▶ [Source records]
####################

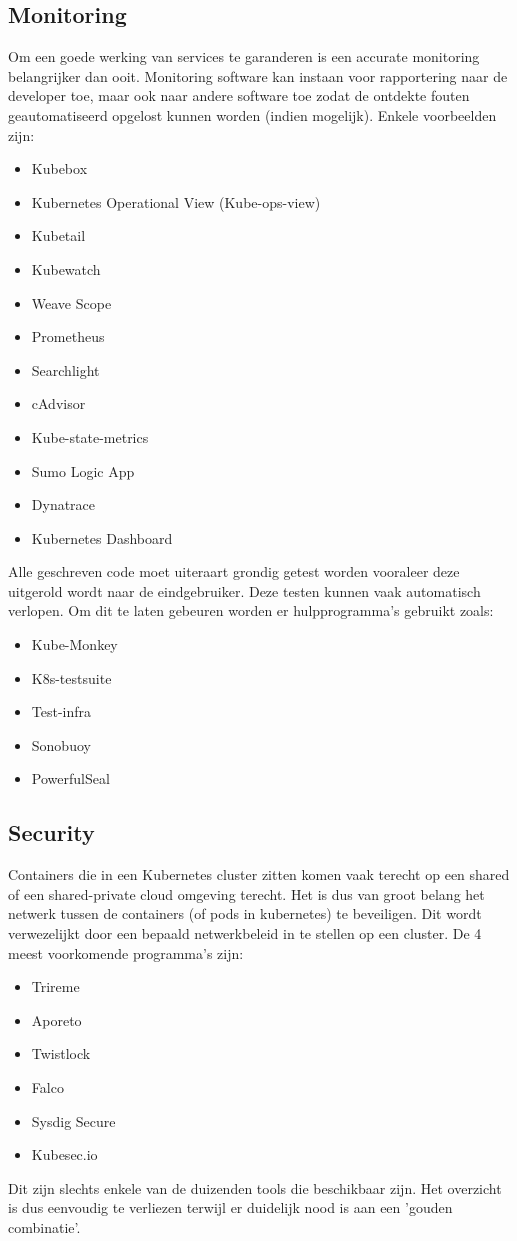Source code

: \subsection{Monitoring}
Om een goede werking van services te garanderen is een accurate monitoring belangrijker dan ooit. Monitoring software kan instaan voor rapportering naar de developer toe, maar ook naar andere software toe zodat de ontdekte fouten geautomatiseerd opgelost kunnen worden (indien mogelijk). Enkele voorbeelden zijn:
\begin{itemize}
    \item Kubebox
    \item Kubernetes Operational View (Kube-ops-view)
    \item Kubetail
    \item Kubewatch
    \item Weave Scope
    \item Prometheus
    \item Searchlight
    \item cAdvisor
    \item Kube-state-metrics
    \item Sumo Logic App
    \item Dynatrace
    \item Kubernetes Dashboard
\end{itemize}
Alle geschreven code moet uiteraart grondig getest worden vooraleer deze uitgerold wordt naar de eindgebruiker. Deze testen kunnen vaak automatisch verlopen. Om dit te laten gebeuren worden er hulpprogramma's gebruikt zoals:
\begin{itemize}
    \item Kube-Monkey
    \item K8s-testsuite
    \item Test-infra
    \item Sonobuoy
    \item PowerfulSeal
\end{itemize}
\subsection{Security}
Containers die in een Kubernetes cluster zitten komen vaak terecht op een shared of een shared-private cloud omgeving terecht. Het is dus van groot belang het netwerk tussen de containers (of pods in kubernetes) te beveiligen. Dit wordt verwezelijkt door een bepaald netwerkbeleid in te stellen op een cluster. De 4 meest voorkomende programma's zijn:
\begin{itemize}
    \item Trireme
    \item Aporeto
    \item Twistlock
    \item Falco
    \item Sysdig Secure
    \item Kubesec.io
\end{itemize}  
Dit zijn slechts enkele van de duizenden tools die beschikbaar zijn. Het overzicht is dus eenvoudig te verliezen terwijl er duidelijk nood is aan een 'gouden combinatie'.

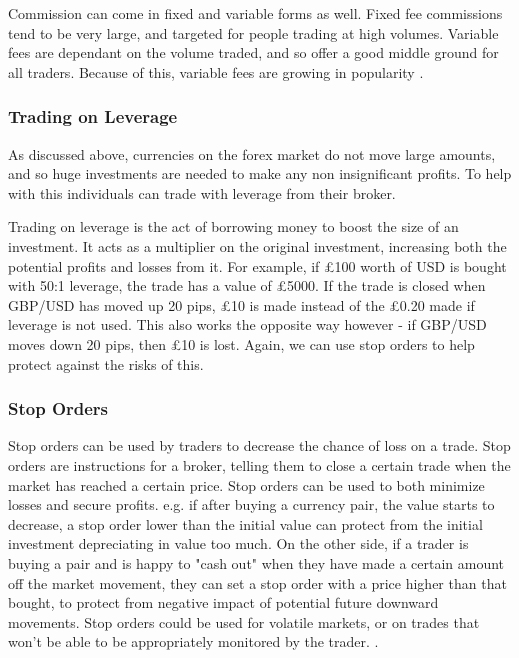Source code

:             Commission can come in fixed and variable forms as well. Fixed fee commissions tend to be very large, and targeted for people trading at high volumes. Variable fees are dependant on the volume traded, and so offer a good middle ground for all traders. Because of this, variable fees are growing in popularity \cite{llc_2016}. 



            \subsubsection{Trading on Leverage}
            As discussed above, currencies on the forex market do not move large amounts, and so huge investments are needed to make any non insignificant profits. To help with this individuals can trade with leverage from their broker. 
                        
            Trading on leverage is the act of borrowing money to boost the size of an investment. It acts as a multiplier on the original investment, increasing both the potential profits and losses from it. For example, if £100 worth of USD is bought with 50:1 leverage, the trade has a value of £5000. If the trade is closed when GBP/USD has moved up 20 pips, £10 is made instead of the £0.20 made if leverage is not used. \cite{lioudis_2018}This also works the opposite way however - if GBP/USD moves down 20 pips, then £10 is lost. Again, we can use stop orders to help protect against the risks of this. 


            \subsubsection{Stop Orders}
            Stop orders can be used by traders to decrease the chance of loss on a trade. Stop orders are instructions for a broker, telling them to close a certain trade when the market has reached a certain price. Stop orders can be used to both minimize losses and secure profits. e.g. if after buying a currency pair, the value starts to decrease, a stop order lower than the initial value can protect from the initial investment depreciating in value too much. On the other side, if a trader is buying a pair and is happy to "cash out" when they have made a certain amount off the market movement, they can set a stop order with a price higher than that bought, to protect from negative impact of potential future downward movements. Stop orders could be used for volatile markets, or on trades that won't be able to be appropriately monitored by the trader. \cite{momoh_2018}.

####################

▶ [Task instructions] What is needed is an exact copy of the records above, with no pictures in it.

▶ [Expected answer]
Source code

: \subsection{Monitoring}
Om een goede werking van services te garanderen is een accurate monitoring belangrijker dan ooit. Monitoring software kan instaan voor rapportering naar de developer toe, maar ook naar andere software toe zodat de ontdekte fouten geautomatiseerd opgelost kunnen worden (indien mogelijk). Enkele voorbeelden zijn:
\begin{itemize}
    \item Kubebox
    \item Kubernetes Operational View (Kube-ops-view)
    \item Kubetail
    \item Kubewatch
    \item Weave Scope
    \item Prometheus
    \item Searchlight
    \item cAdvisor
    \item Kube-state-metrics
    \item Sumo Logic App
    \item Dynatrace
    \item Kubernetes Dashboard
\end{itemize}
Alle geschreven code moet uiteraart grondig getest worden vooraleer deze uitgerold wordt naar de eindgebruiker. Deze testen kunnen vaak automatisch verlopen. Om dit te laten gebeuren worden er hulpprogramma's gebruikt zoals:
\begin{itemize}
    \item Kube-Monkey
    \item K8s-testsuite
    \item Test-infra
    \item Sonobuoy
    \item PowerfulSeal
\end{itemize}
\subsection{Security}
Containers die in een Kubernetes cluster zitten komen vaak terecht op een shared of een shared-private cloud omgeving terecht. Het is dus van groot belang het netwerk tussen de containers (of pods in kubernetes) te beveiligen. Dit wordt verwezelijkt door een bepaald netwerkbeleid in te stellen op een cluster. De 4 meest voorkomende programma's zijn:
\begin{itemize}
    \item Trireme
    \item Aporeto
    \item Twistlock
    \item Falco
    \item Sysdig Secure
    \item Kubesec.io
\end{itemize}  
Dit zijn slechts enkele van de duizenden tools die beschikbaar zijn. Het overzicht is dus eenvoudig te verliezen terwijl er duidelijk nood is aan een 'gouden combinatie'.

Source code

:             Commission can come in fixed and variable forms as well. Fixed fee commissions tend to be very large, and targeted for people trading at high volumes. Variable fees are dependant on the volume traded, and so offer a good middle ground for all traders. Because of this, variable fees are growing in popularity \cite{llc_2016}. 



            \subsubsection{Trading on Leverage}
            As discussed above, currencies on the forex market do not move large amounts, and so huge investments are needed to make any non insignificant profits. To help with this individuals can trade with leverage from their broker. 
                        
            Trading on leverage is the act of borrowing money to boost the size of an investment. It acts as a multiplier on the original investment, increasing both the potential profits and losses from it. For example, if £100 worth of USD is bought with 50:1 leverage, the trade has a value of £5000. If the trade is closed when GBP/USD has moved up 20 pips, £10 is made instead of the £0.20 made if leverage is not used. \cite{lioudis_2018}This also works the opposite way however - if GBP/USD moves down 20 pips, then £10 is lost. Again, we can use stop orders to help protect against the risks of this. 


            \subsubsection{Stop Orders}
            Stop orders can be used by traders to decrease the chance of loss on a trade. Stop orders are instructions for a broker, telling them to close a certain trade when the market has reached a certain price. Stop orders can be used to both minimize losses and secure profits. e.g. if after buying a currency pair, the value starts to decrease, a stop order lower than the initial value can protect from the initial investment depreciating in value too much. On the other side, if a trader is buying a pair and is happy to "cash out" when they have made a certain amount off the market movement, they can set a stop order with a price higher than that bought, to protect from negative impact of potential future downward movements. Stop orders could be used for volatile markets, or on trades that won't be able to be appropriately monitored by the trader. \cite{momoh_2018}.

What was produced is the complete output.